**About this exercise:** How many of the lines below have "rarr" in them? Say the number and nothing more.

++++

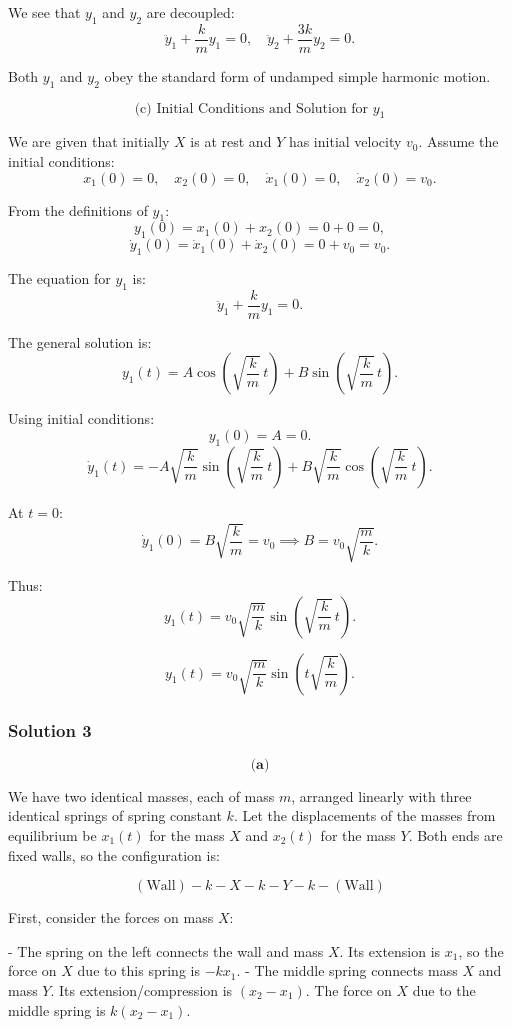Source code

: \documentclass{article}
\begin{document}
We see that $y_1$ and $y_2$ are decoupled:
\[
\ddot{y}_1 + \frac{k}{m}y_1 = 0, \quad \ddot{y}_2 + \frac{3k}{m}y_2 = 0.
\]

Both $y_1$ and $y_2$ obey the standard form of undamped simple harmonic motion.

\[
\text{(c) Initial Conditions and Solution for } y_1
\]

We are given that initially $X$ is at rest and $Y$ has initial velocity $v_0$. Assume the initial conditions:
\[
x_1(0) = 0, \quad x_2(0) = 0, \quad \dot{x}_1(0)=0, \quad \dot{x}_2(0)=v_0.
\]

From the definitions of $y_1$:
\[
y_1(0) = x_1(0) + x_2(0) = 0 + 0 = 0,
\]
\[
\dot{y}_1(0) = \dot{x}_1(0) + \dot{x}_2(0) = 0 + v_0 = v_0.
\]

The equation for $y_1$ is:
\[
\ddot{y}_1 + \frac{k}{m}y_1 = 0.
\]

The general solution is:
\[
y_1(t) = A\cos\left(\sqrt{\frac{k}{m}}\,t\right) + B\sin\left(\sqrt{\frac{k}{m}}\,t\right).
\]

Using initial conditions:
\[
y_1(0) = A = 0.
\]
\[
\dot{y}_1(t) = -A\sqrt{\frac{k}{m}}\sin\left(\sqrt{\frac{k}{m}}\,t\right) + B\sqrt{\frac{k}{m}}\cos\left(\sqrt{\frac{k}{m}}\,t\right).
\]

At $t=0$:
\[
\dot{y}_1(0) = B\sqrt{\frac{k}{m}} = v_0 \implies B = v_0\sqrt{\frac{m}{k}}.
\]

Thus:
\[
y_1(t) = v_0\sqrt{\frac{m}{k}}\sin\left(\sqrt{\frac{k}{m}}\,t\right).
\]

\[
\boxed{y_1(t) = v_0 \sqrt{\frac{m}{k}} \sin\left(t\sqrt{\frac{k}{m}}\right).}
\]

\subsubsection{Solution 3}
\[
\textbf{(a)}
\]

We have two identical masses, each of mass \( m \), arranged linearly with three identical springs of spring constant \( k \). Let the displacements of the masses from equilibrium be \( x_1(t) \) for the mass \( X \) and \( x_2(t) \) for the mass \( Y \). Both ends are fixed walls, so the configuration is:

\[
(\text{Wall}) - k - X - k - Y - k - (\text{Wall})
\]

First, consider the forces on mass \( X \):

- The spring on the left connects the wall and mass \( X \). Its extension is \( x_1 \), so the force on \( X \) due to this spring is \(-k x_1\).
- The middle spring connects mass \( X \) and mass \( Y \). Its extension/compression is \((x_2 - x_1)\). The force on \( X \) due to the middle spring is \(k (x_2 - x_1)\).
\end{document}
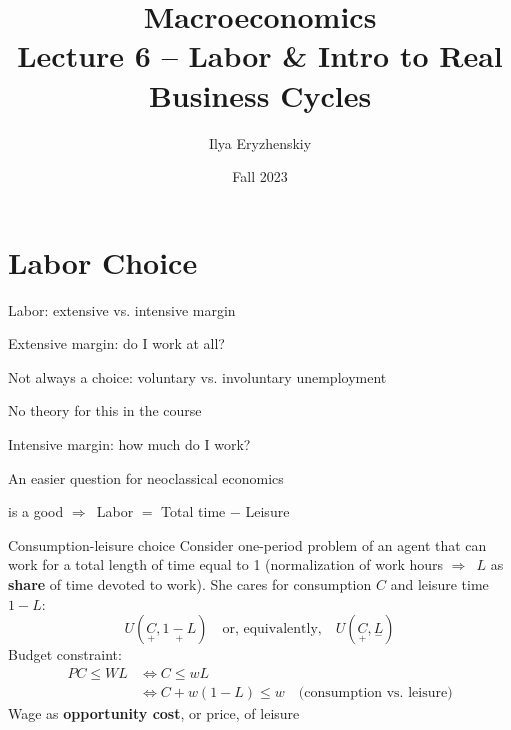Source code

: \documentclass{beamer}
\title[PSME]{Macroeconomics\\ Lecture 6 -- Labor \& Intro to Real Business Cycles }
\author[I. Eryzhenskiy]{Ilya Eryzhenskiy}
\institute[BdF]{PSME Panth\'{e}on-Sorbonne Master in Economics}
\date[PSME macro]{Fall 2023}
\newcommand{\tb}[1]{{\color{blue}{\textbf{#1}}}}
\newenvironment{mytemize}
{\vfill\itemize[nolistsep,itemsep=\fill,label=\color{blue}{$\triangleright$}]}
  {\enditemize}
\newcommand{\rarr}{$\Rightarrow$\ }
\begin{document}
\begin{frame}
   \maketitle 
\end{frame}

\section{Labor Choice}

\begin{frame}{Labor: extensive vs. intensive margin}
    \begin{mytemize}
        \item Extensive margin: do I work at all?
            \begin{mytemize}
                \item Not always a choice: voluntary vs. involuntary unemployment
                \item No theory for this in the course
            \end{mytemize}
        \item Intensive margin: how much do I work?
        \begin{mytemize}
                \item An easier question for neoclassical economics
                \item \tb{Leisure} is a good \rarr Labor $=$ Total time $-$ Leisure
            \end{mytemize}
    \end{mytemize}
\end{frame}

\begin{frame}{Consumption-leisure choice}
  Consider one-period problem of an agent that can work for a total length of time equal to 1 (normalization of work hours \rarr $L$ as \textbf{share} of time devoted to work). She cares for consumption $C$ and leisure time $1-L$:
  \begin{equation*}
	U(\underset{+}{C}, \underset{+}{1-L}) \quad \text{or, equivalently,} \quad U(\underset{+}{C}, \underset{-}{L})
  \end{equation*} 
  \vfill 
  Budget constraint:
  \begin{align*}
	P C \leq  W L &\Leftrightarrow C \leq w L \\
		&\Leftrightarrow C + w (1-L) \leq w \quad \text{(consumption vs. leisure)}
  \end{align*} 
  Wage as \textbf{opportunity cost}, or price, of leisure
  

\end{frame}
\end{document}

++++

**Answer box:** 3